Examinons par exemple le paquet xtables-addons-source : après installation, un fichier .tar.bz2 des sources du module est stocké dans /usr/src/. Nous pourrions extraire cette archive et construire le module à la main, mais en pratique il est d'usage d'automatiser tout cela avec DKMS. La plupart des modules proposent l'intégration avec DKMS dans un paquet dont le nom finit par -dkms. Dans notre cas, il suffit d'installer le paquet xtables-addons-dkms pour que le module soit compilé pour le noyau courant, à condition que le paquet linux-headers-* correspondant au noyau courant soit aussi installé. Par exemple, si l'on utilise linux-image-amd64, il faut également installer linux-headers-amd64.
$ sudo apt install xtables-addons-dkms

[...]
Paramétrage de xtables-addons-dkms (2.6-1) ...
Loading new xtables-addons-2.6 DKMS files...
First Installation: checking all kernels...
Building initial module for 3.16.0-4-amd64
Done.

xt_ACCOUNT:
Running module version sanity check.
 - Original module
   - No original module exists within this kernel
 - Installation
   - Installing to /lib/modules/3.16.0-4-amd64/updates/
[...]
DKMS: install completed.
$ sudo dkms status
xtables-addons, 2.6, 3.16.0-4-amd64, x86_64: installed
$ sudo modinfo xt_ACCOUNT
filename:       /lib/modules/3.16.0-4-amd64/updates/xt_ACCOUNT.ko
license:        GPL
alias:          ipt_ACCOUNT
author:         Intra2net AG <opensource@intra2net.com>
description:    Xtables: per-IP accounting for large prefixes
[...]

8.10.6. Emploi d'un patch sur le noyau

Certaines fonctionnalités ne sont pas intégrées au noyau standard faute de stabilité ou d'accord des mainteneurs du noyau.
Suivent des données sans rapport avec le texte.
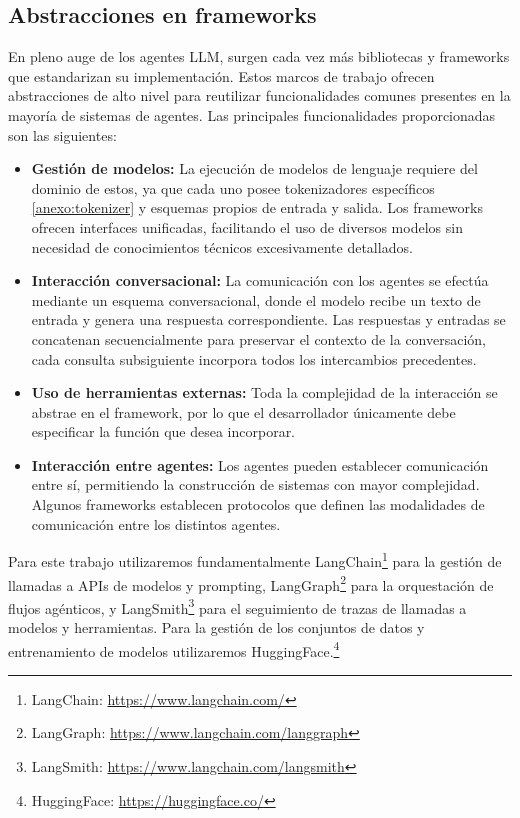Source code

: 


\subsection{Abstracciones en frameworks}
\label{sec:abst}
En pleno auge de los agentes LLM, surgen cada vez más bibliotecas y frameworks que estandarizan su implementación. Estos marcos de trabajo ofrecen abstracciones de alto nivel para reutilizar funcionalidades comunes presentes en la mayoría de sistemas de agentes.
Las principales funcionalidades proporcionadas son las siguientes: 
\begin{itemize}
\item {\textbf{Gestión de modelos:}} La ejecución de modelos de lenguaje requiere del dominio de estos, ya que cada uno posee tokenizadores específicos \ref{anexo:tokenizer} y esquemas propios de entrada y salida. Los frameworks ofrecen interfaces unificadas, facilitando el uso de diversos modelos sin necesidad de conocimientos técnicos excesivamente detallados.
\item {\textbf{Interacción conversacional:}} La comunicación con los agentes se efectúa mediante un esquema conversacional, donde el modelo recibe un texto de entrada y genera una respuesta correspondiente. Las respuestas y entradas se concatenan secuencialmente para preservar el contexto de la conversación, cada consulta subsiguiente incorpora todos los intercambios precedentes.
\item {\textbf{Uso de herramientas externas:}} Toda la complejidad de la interacción se abstrae en el framework, por lo que el desarrollador únicamente debe especificar la función que desea incorporar.
\item {\textbf{Interacción entre agentes:}} Los agentes pueden establecer comunicación entre sí, permitiendo la construcción de sistemas con mayor complejidad. Algunos frameworks establecen protocolos que definen las modalidades de comunicación entre los distintos agentes.
\end{itemize}

Para este trabajo utilizaremos fundamentalmente LangChain\footnote{LangChain: \url{https://www.langchain.com/}} para la gestión de llamadas a APIs de modelos y prompting, LangGraph\footnote{LangGraph: \url{https://www.langchain.com/langgraph}} para la orquestación de flujos agénticos, y LangSmith\footnote{LangSmith: \url{https://www.langchain.com/langsmith}} para el seguimiento de trazas de llamadas a modelos y herramientas. Para la gestión de los conjuntos de datos y entrenamiento de modelos utilizaremos HuggingFace.\footnote{HuggingFace: \url{https://huggingface.co/}} 

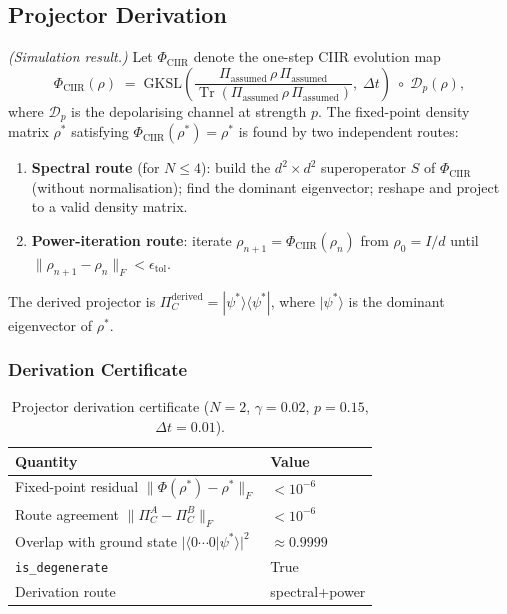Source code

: \subsection{Projector Derivation}

\begin{theorem}\label{thm:ch22-proj-indep}
  \emph{(Simulation result.)}
  Let $\Phi_{\mathrm{CIIR}}$ denote the one-step CIIR evolution map
  \[
    \Phi_{\mathrm{CIIR}}(\rho)
    \;=\;
    \mathrm{GKSL}\!\left(
      \frac{\Pi_{\mathrm{assumed}}\,\rho\,\Pi_{\mathrm{assumed}}}{
        \operatorname{Tr}(\Pi_{\mathrm{assumed}}\,\rho\,\Pi_{\mathrm{assumed}})},\;
      \Delta t
    \right)
    \;\circ\;
    \mathcal{D}_p(\rho),
  \]
  where $\mathcal{D}_p$ is the depolarising channel at strength $p$.
  The fixed-point density matrix $\rho^*$ satisfying
  $\Phi_{\mathrm{CIIR}}(\rho^*) = \rho^*$ is found by two independent routes:

  \begin{enumerate}[label=\Alph*.]
    \item \textbf{Spectral route} (for $N \leq 4$): build the $d^2 \times d^2$
      superoperator $S$ of $\Phi_{\mathrm{CIIR}}$ (without normalisation); find
      the dominant eigenvector; reshape and project to a valid density matrix.
    \item \textbf{Power-iteration route}: iterate
      $\rho_{n+1} = \Phi_{\mathrm{CIIR}}(\rho_n)$ from $\rho_0 = I/d$ until
      $\|\rho_{n+1} - \rho_n\|_F < \epsilon_{\mathrm{tol}}$.
  \end{enumerate}

  The derived projector is
  $\Pi_C^{\mathrm{derived}} = |\psi^*\rangle\!\langle\psi^*|$,
  where $|\psi^*\rangle$ is the dominant eigenvector of $\rho^*$.
\end{theorem}

\subsubsection{Derivation Certificate}

\begin{table}[ht]
\centering
\caption{Projector derivation certificate ($N=2$, $\gamma=0.02$,
  $p=0.15$, $\Delta t=0.01$).}
\label{tab:ch22-proj-cert}
\begin{tabular}{ll}
\toprule
Quantity & Value \\
\midrule
Fixed-point residual $\|\Phi(\rho^*)-\rho^*\|_F$ & $< 10^{-6}$ \\
Route agreement $\|\Pi_C^A - \Pi_C^B\|_F$         & $< 10^{-6}$ \\
Overlap with ground state $|\langle 0{\cdots}0|\psi^*\rangle|^2$ & $\approx 0.9999$ \\
\texttt{is\_degenerate}                            & True \\
Derivation route                                   & spectral+power \\
\bottomrule
\end{tabular}
\end{table}

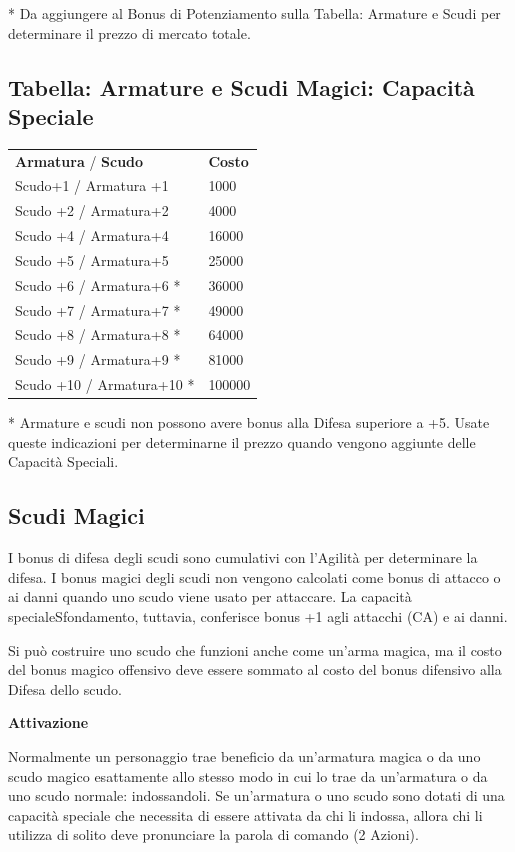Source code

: \documentclass[a4paper,11pt,twoside,openany]{book}
\begin{document}
{*} Da aggiungere al Bonus di Potenziamento sulla Tabella: Armature
e Scudi per determinare il prezzo di mercato totale.


\subsection{Tabella: Armature e Scudi Magici: Capacità Speciale}

\label{tabella-armature-e-scudi-magici-capacita-speciale}

\begin{tabular}{ll}
	\toprule
	\textbf{Armatura} / \textbf{Scudo} & \textbf{Costo}\tabularnewline
	Scudo+1 / Armatura +1              & 1000\tabularnewline
	Scudo +2 / Armatura+2              & 4000\tabularnewline
	Scudo +4 / Armatura+4              & 16000\tabularnewline
	Scudo +5 / Armatura+5              & 25000\tabularnewline
	Scudo +6 / Armatura+6 {*}          & 36000\tabularnewline
	Scudo +7 / Armatura+7 {*}          & 49000\tabularnewline
	Scudo +8 / Armatura+8 {*}          & 64000\tabularnewline
	Scudo +9 / Armatura+9 {*}          & 81000\tabularnewline
	Scudo +10 / Armatura+10 {*}        & 100000\tabularnewline
\end{tabular}

{*} Armature e scudi non possono avere bonus alla Difesa superiore
a +5. Usate queste indicazioni per determinarne il prezzo quando vengono
aggiunte delle Capacità Speciali.

\subsection{Scudi Magici}

\label{scudi-magici}

I bonus di difesa degli scudi sono cumulativi con l'Agilità per determinare la difesa. I bonus magici degli scudi non vengono calcolati come bonus di attacco o ai danni quando uno scudo viene usato per attaccare. La capacità specialeSfondamento, tuttavia, conferisce bonus +1 agli attacchi (CA) e ai danni.

Si può costruire uno scudo che funzioni anche come un'arma magica, ma il costo del bonus magico offensivo deve essere sommato al costo del bonus difensivo alla Difesa dello scudo.

\textbf{Attivazione}

Normalmente un personaggio trae beneficio da un'armatura magica o da uno scudo magico esattamente allo stesso modo in cui lo trae da un'armatura o da uno scudo normale: indossandoli. Se un'armatura o uno scudo sono dotati di una capacità speciale che necessita di essere attivata da chi li indossa, allora chi li utilizza di solito deve pronunciare la parola di comando (2 Azioni).
\end{document}
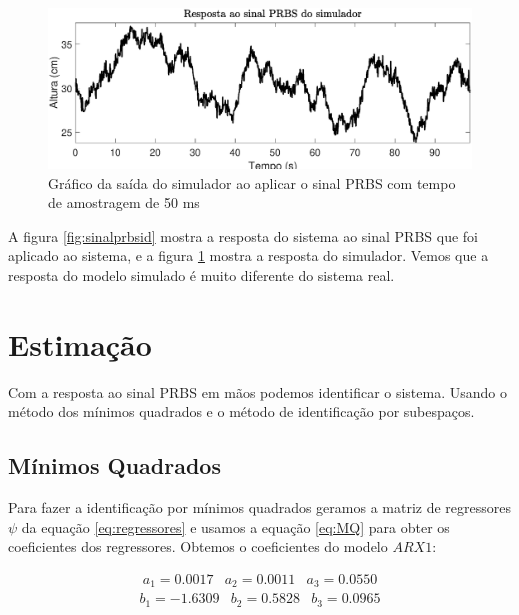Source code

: \begin{figure}[H]
	\centering
	\includegraphics[width=1\linewidth]{sinalprbsidsimul}
	\caption[Gráfico da saída PRBS do simulador]{Gráfico da saída do simulador ao aplicar o sinal PRBS com tempo de amostragem de 50 ms}
	\label{fig:sinalprbsidsimul}
\end{figure}


A figura \ref{fig:sinalprbsid} mostra a resposta do sistema ao sinal PRBS que foi aplicado ao sistema, e a figura \ref{fig:sinalprbsidsimul} mostra a resposta do simulador. Vemos que a resposta do modelo simulado é muito diferente do sistema real.

\section{Estimação}\label{s:4estimacao}

Com a resposta ao sinal PRBS em mãos podemos identificar o sistema. Usando o método dos mínimos quadrados e o método de identificação por subespaços.

\subsection{Mínimos Quadrados}\label{s:4estmq}
Para fazer a identificação por mínimos quadrados geramos a matriz de regressores $\psi$ da equação \eqref{eq:regressores} e usamos a equação \eqref{eq:MQ} para obter os coeficientes dos regressores. Obtemos o coeficientes do modelo $ARX1$:

\begin{equation}
\begin{matrix}
a_1= 0.0017 &
a_2=0.0011&
a_3=0.0550
\end{matrix}
\end{equation}
\begin{equation}
\begin{matrix}
b_1= -1.6309   &
b_2= 0.5828 &
b_3=   0.0965
\end{matrix}
\end{equation}

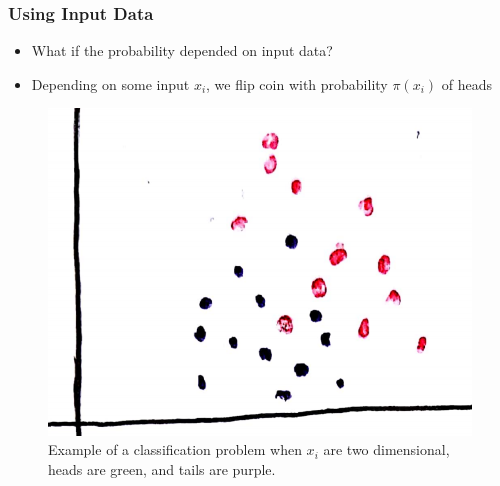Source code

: \documentclass[10pt,mathserif]{beamer}
\begin{document}
\begin{frame}
  \frametitle{Using Input Data}
  \begin{itemize}
  \item What if the probability depended on input data?
  \item Depending on some input $x_i$, we flip coin with probability
    $\pi\left(x_i\right)$ of heads
  \end{itemize}
  \begin{figure}
    \centering
    \includegraphics[width=0.3\paperwidth]{figure/logistic_scatter}
    \caption{Example of a classification problem when $x_i$ are two dimensional,
      heads are green, and tails are purple. \label{fig:logistic_scatter} }
  \end{figure}
\end{frame}
\end{document}
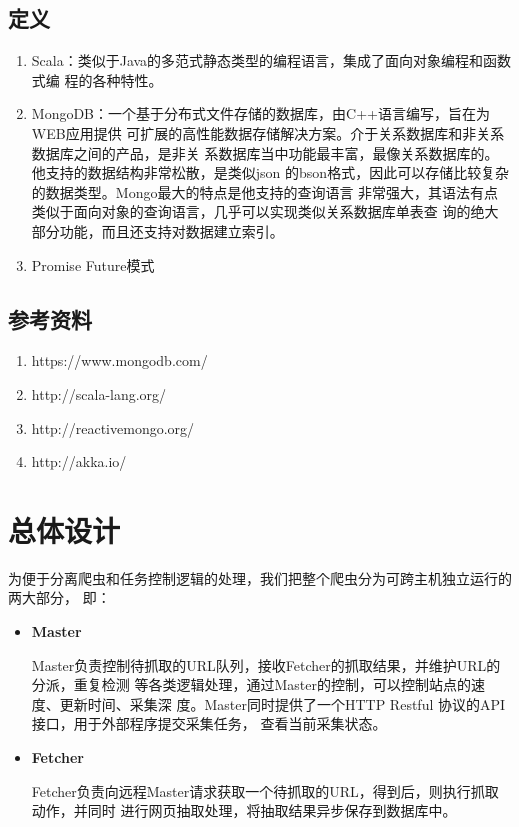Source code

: \subsection{定义}

\begin{enumerate}
\item Scala：类似于Java的多范式静态类型的编程语言，集成了面向对象编程和函数式编
  程的各种特性。

\item MongoDB：一个基于分布式文件存储的数据库，由C++语言编写，旨在为WEB应用提供
  可扩展的高性能数据存储解决方案。介于关系数据库和非关系数据库之间的产品，是非关
  系数据库当中功能最丰富，最像关系数据库的。他支持的数据结构非常松散，是类似json
  的bson格式，因此可以存储比较复杂的数据类型。Mongo最大的特点是他支持的查询语言
  非常强大，其语法有点类似于面向对象的查询语言，几乎可以实现类似关系数据库单表查
  询的绝大部分功能，而且还支持对数据建立索引。

\item Promise Future模式

\end{enumerate}

\subsection{参考资料}

\begin{enumerate}
\item https://www.mongodb.com/
\item http://scala-lang.org/
\item http://reactivemongo.org/
\item http://akka.io/
\end{enumerate}


\section{ 总体设计 }

为便于分离爬虫和任务控制逻辑的处理，我们把整个爬虫分为可跨主机独立运行的两大部分，
即：

\begin{itemize}
\item \textbf{Master}

  Master负责控制待抓取的URL队列，接收Fetcher的抓取结果，并维护URL的分派，重复检测
  等各类逻辑处理，通过Master的控制，可以控制站点的速度、更新时间、采集深
  度。Master同时提供了一个HTTP Restful 协议的API接口，用于外部程序提交采集任务，
  查看当前采集状态。
  
\item \textbf{Fetcher}

  Fetcher负责向远程Master请求获取一个待抓取的URL，得到后，则执行抓取动作，并同时
  进行网页抽取处理，将抽取结果异步保存到数据库中。
\end{itemize}


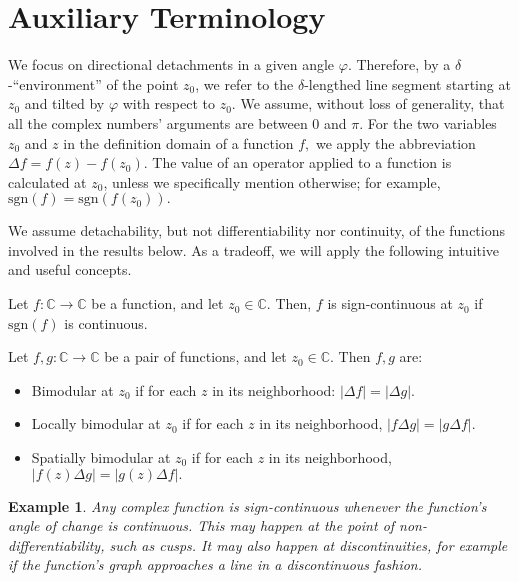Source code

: \documentclass[11pt]{book}
\newtheorem{exm}[thm]{Example}
\begin{document}
\section{Auxiliary Terminology}

We focus on directional detachments in a given angle $\varphi.$ Therefore, by a $\delta$-“environment” of the point $z_{0}$, we refer to the $\delta$-lengthed line segment starting at $z_{0}$ and tilted by $\varphi$ with respect to $z_{0}.$
We assume, without loss of generality, that all the complex numbers' arguments are between $0$ and $\pi.$
For the two variables $z_{0}$ and $z$ in the definition domain of a function $f,$ we apply the abbreviation $\Delta f=f\left(z\right)-f\left(z_{0}\right).$
The value of an operator applied to a function is calculated at $z_{0}$, unless we specifically mention otherwise; for example, $\text{sgn}\left(f\right)=\text{sgn}\left(f\left(z_{0}\right)\right).$

We assume detachability, but not differentiability nor continuity, of the functions involved in the results below. As a tradeoff, we will apply the following intuitive and useful concepts.

\begin{definition}
Let $f:\mathbb{C}\longrightarrow\mathbb{C}$ be a function, and let $z_{0}\in\mathbb{C}.$ Then, $f$ is sign-continuous at $z_{0}$ if $\text{sgn}\left(f\right)$ is continuous.
\end{definition}

\begin{definition}[Bimodularity]
Let $f,g:\mathbb{C}\longrightarrow\mathbb{C}$ be a pair of functions, and let $z_{0}\in\mathbb{C}.$ Then $f,g$ are:

\begin{itemize}
\item Bimodular at $z_{0}$ if for each $z$ in its neighborhood: $\left|\Delta f\right|=\left|\Delta g\right|.$
\item Locally bimodular at $z_{0}$ if for each $z$ in its neighborhood, $\left|f\Delta g\right|=\left|g\Delta f\right|.$
\item Spatially bimodular at $z_{0} $ if for each $z$ in its neighborhood, $\left|f\left(z\right)\Delta g\right|=\left|g\left(z\right)\Delta f\right|.$
\end{itemize}
\end{definition}

\begin{exm}Any complex function is sign-continuous whenever the function's angle of change is continuous. This may happen at the point of non-differentiability, such as cusps. It may also happen at discontinuities, for example if the function's graph approaches a line in a discontinuous fashion.
\end{exm}
\end{document}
Dans ce cas, il arrive qu'elles soient diffusées sous la forme de correctif (ou patch), que chacun est alors libre d'appliquer sur les sources du noyau.
Debian diffuse certains de ces patches par le biais des paquets linux-patch-* ou kernel-patch-* (exemple : linux-patch-grsecurity2 qui renforce la sécurité assurée par le noyau). Ces paquets installent des fichiers dans /usr/src/kernel-patches/.
Pour appliquer un ou plusieurs des patches installés, il faudra utiliser la commande patch sur le répertoire de sources, puis lancer la compilation du noyau comme précédemment.
$ cd ~/kernel/linux-source-3.16
$ make clean
$ zcat /usr/src/kernel-patches/diffs/grsecurity2/grsecurity-3.0-3.17.1-201410250027.patch.gz | patch -p1
Attention, un patch ne fonctionnant pas forcément avec toutes les versions des noyaux, il est possible que patch échoue à l'appliquer sur les sources du noyau. Un message vous en informera alors : dans ce cas, référez-vous à la documentation disponible dans le paquet Debian du patch (dans le répertoire /usr/share/doc/linux-patch-*/). Il est probable que le mainteneur indique pour quelles versions du noyau il a été prévu.